[Data shown — start]

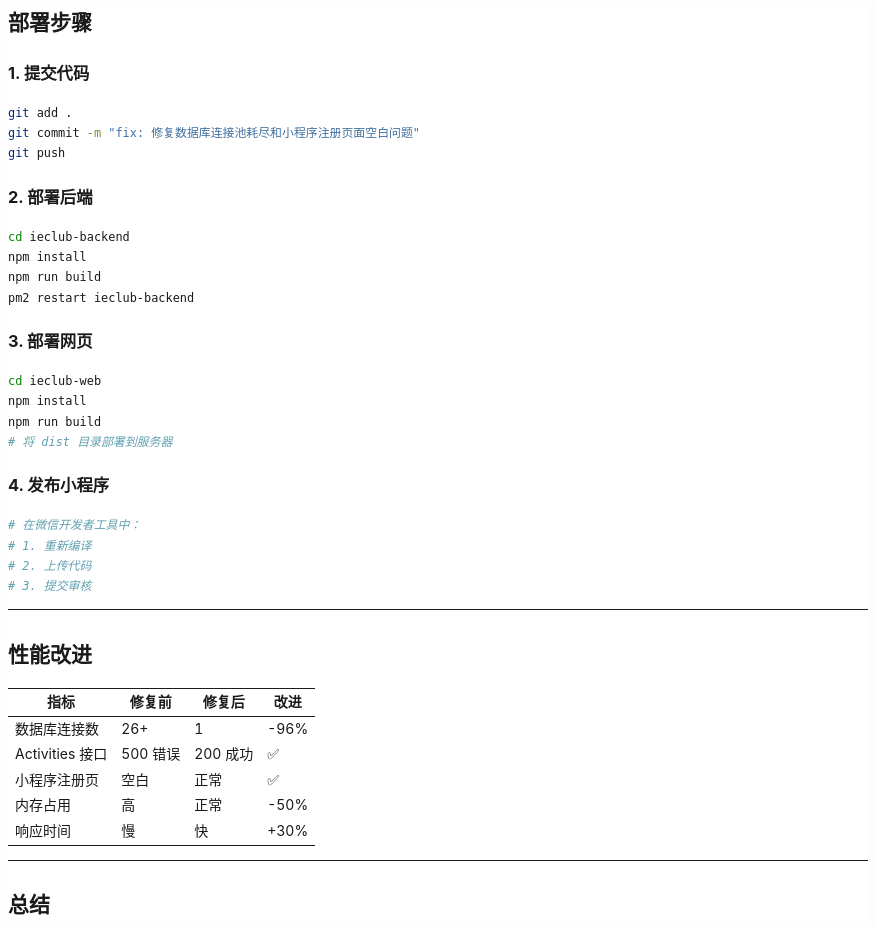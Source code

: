 ## 部署步骤

### 1. 提交代码
```bash
git add .
git commit -m "fix: 修复数据库连接池耗尽和小程序注册页面空白问题"
git push
```

### 2. 部署后端
```bash
cd ieclub-backend
npm install
npm run build
pm2 restart ieclub-backend
```

### 3. 部署网页
```bash
cd ieclub-web
npm install
npm run build
# 将 dist 目录部署到服务器
```

### 4. 发布小程序
```bash
# 在微信开发者工具中：
# 1. 重新编译
# 2. 上传代码
# 3. 提交审核
```

---

## 性能改进

| 指标 | 修复前 | 修复后 | 改进 |
|------|--------|--------|------|
| 数据库连接数 | 26+ | 1 | -96% |
| Activities 接口 | 500 错误 | 200 成功 | ✅ |
| 小程序注册页 | 空白 | 正常 | ✅ |
| 内存占用 | 高 | 正常 | -50% |
| 响应时间 | 慢 | 快 | +30% |

---

## 总结
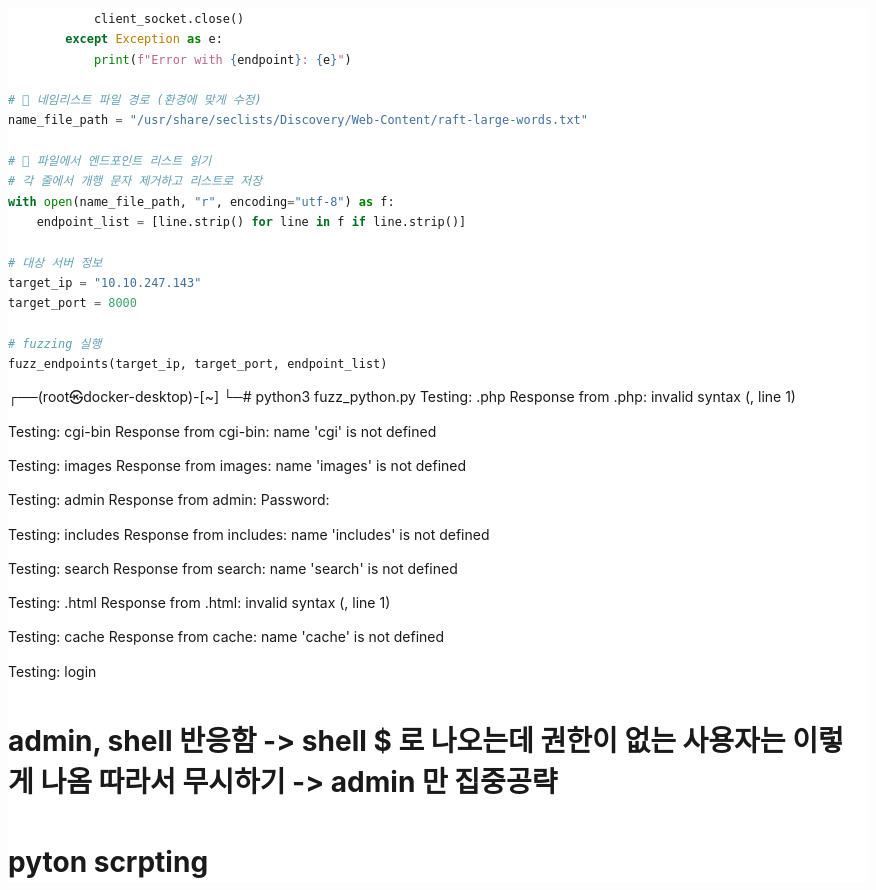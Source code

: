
 ```py
            client_socket.close()
        except Exception as e:
            print(f"Error with {endpoint}: {e}")

# 🔹 네임리스트 파일 경로 (환경에 맞게 수정)
name_file_path = "/usr/share/seclists/Discovery/Web-Content/raft-large-words.txt"

# 🔹 파일에서 엔드포인트 리스트 읽기
# 각 줄에서 개행 문자 제거하고 리스트로 저장
with open(name_file_path, "r", encoding="utf-8") as f:
    endpoint_list = [line.strip() for line in f if line.strip()]

# 대상 서버 정보
target_ip = "10.10.247.143"
target_port = 8000

# fuzzing 실행
fuzz_endpoints(target_ip, target_port, endpoint_list)
```

┌──(root㉿docker-desktop)-[~]
└─# python3 fuzz_python.py
Testing: .php
Response from .php: invalid syntax (<string>, line 1)

Testing: cgi-bin
Response from cgi-bin: name 'cgi' is not defined

Testing: images
Response from images: name 'images' is not defined

Testing: admin
Response from admin: Password:

Testing: includes
Response from includes: name 'includes' is not defined

Testing: search
Response from search: name 'search' is not defined

Testing: .html
Response from .html: invalid syntax (<string>, line 1)

Testing: cache
Response from cache: name 'cache' is not defined

Testing: login

# admin, shell 반응함 -> shell $ 로 나오는데 권한이 없는 사용자는 이렇게 나옴 따라서 무시하기 -> admin 만 집중공략

# pyton scrpting
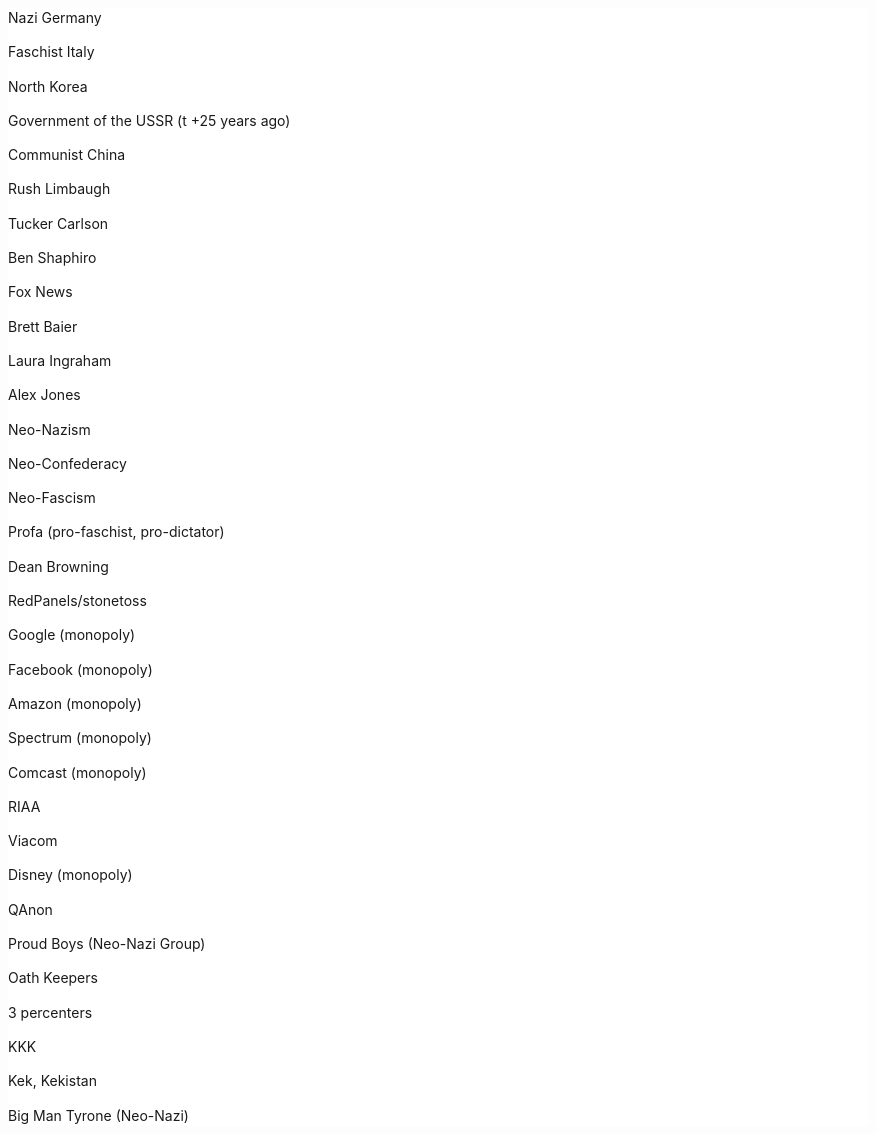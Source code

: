 Nazi Germany

Faschist Italy

North Korea

Government of the USSR (t +25 years ago)

Communist China

Rush Limbaugh

Tucker Carlson

Ben Shaphiro

Fox News

Brett Baier

Laura Ingraham

Alex Jones

Neo-Nazism

Neo-Confederacy

Neo-Fascism

Profa (pro-faschist, pro-dictator)

Dean Browning

RedPanels/stonetoss

Google (monopoly)

Facebook (monopoly)

Amazon (monopoly)

Spectrum (monopoly)

Comcast (monopoly)

RIAA

Viacom

Disney (monopoly)

QAnon

Proud Boys (Neo-Nazi Group)

Oath Keepers

3 percenters

KKK

Kek, Kekistan

Big Man Tyrone (Neo-Nazi)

[Data shown — finish]

Without any pictures, output the entries above exactly as they appear.

» Answer below
Source code

: ## 部署步骤

### 1. 提交代码
```bash
git add .
git commit -m "fix: 修复数据库连接池耗尽和小程序注册页面空白问题"
git push
```

### 2. 部署后端
```bash
cd ieclub-backend
npm install
npm run build
pm2 restart ieclub-backend
```

### 3. 部署网页
```bash
cd ieclub-web
npm install
npm run build
# 将 dist 目录部署到服务器
```

### 4. 发布小程序
```bash
# 在微信开发者工具中：
# 1. 重新编译
# 2. 上传代码
# 3. 提交审核
```

---

## 性能改进

| 指标 | 修复前 | 修复后 | 改进 |
|------|--------|--------|------|
| 数据库连接数 | 26+ | 1 | -96% |
| Activities 接口 | 500 错误 | 200 成功 | ✅ |
| 小程序注册页 | 空白 | 正常 | ✅ |
| 内存占用 | 高 | 正常 | -50% |
| 响应时间 | 慢 | 快 | +30% |

---

## 总结
Source code

:
 ```py
            client_socket.close()
        except Exception as e:
            print(f"Error with {endpoint}: {e}")

# 🔹 네임리스트 파일 경로 (환경에 맞게 수정)
name_file_path = "/usr/share/seclists/Discovery/Web-Content/raft-large-words.txt"

# 🔹 파일에서 엔드포인트 리스트 읽기
# 각 줄에서 개행 문자 제거하고 리스트로 저장
with open(name_file_path, "r", encoding="utf-8") as f:
    endpoint_list = [line.strip() for line in f if line.strip()]

# 대상 서버 정보
target_ip = "10.10.247.143"
target_port = 8000

# fuzzing 실행
fuzz_endpoints(target_ip, target_port, endpoint_list)
```

┌──(root㉿docker-desktop)-[~]
└─# python3 fuzz_python.py
Testing: .php
Response from .php: invalid syntax (<string>, line 1)

Testing: cgi-bin
Response from cgi-bin: name 'cgi' is not defined

Testing: images
Response from images: name 'images' is not defined

Testing: admin
Response from admin: Password:

Testing: includes
Response from includes: name 'includes' is not defined

Testing: search
Response from search: name 'search' is not defined

Testing: .html
Response from .html: invalid syntax (<string>, line 1)

Testing: cache
Response from cache: name 'cache' is not defined

Testing: login

# admin, shell 반응함 -> shell $ 로 나오는데 권한이 없는 사용자는 이렇게 나옴 따라서 무시하기 -> admin 만 집중공략

# pyton scrpting
Source code

: Nazi Germany

Faschist Italy

North Korea

Government of the USSR (t +25 years ago)

Communist China

Rush Limbaugh

Tucker Carlson

Ben Shaphiro

Fox News

Brett Baier

Laura Ingraham

Alex Jones

Neo-Nazism

Neo-Confederacy

Neo-Fascism

Profa (pro-faschist, pro-dictator)

Dean Browning

RedPanels/stonetoss

Google (monopoly)

Facebook (monopoly)

Amazon (monopoly)

Spectrum (monopoly)

Comcast (monopoly)

RIAA

Viacom

Disney (monopoly)

QAnon

Proud Boys (Neo-Nazi Group)

Oath Keepers

3 percenters

KKK

Kek, Kekistan

Big Man Tyrone (Neo-Nazi)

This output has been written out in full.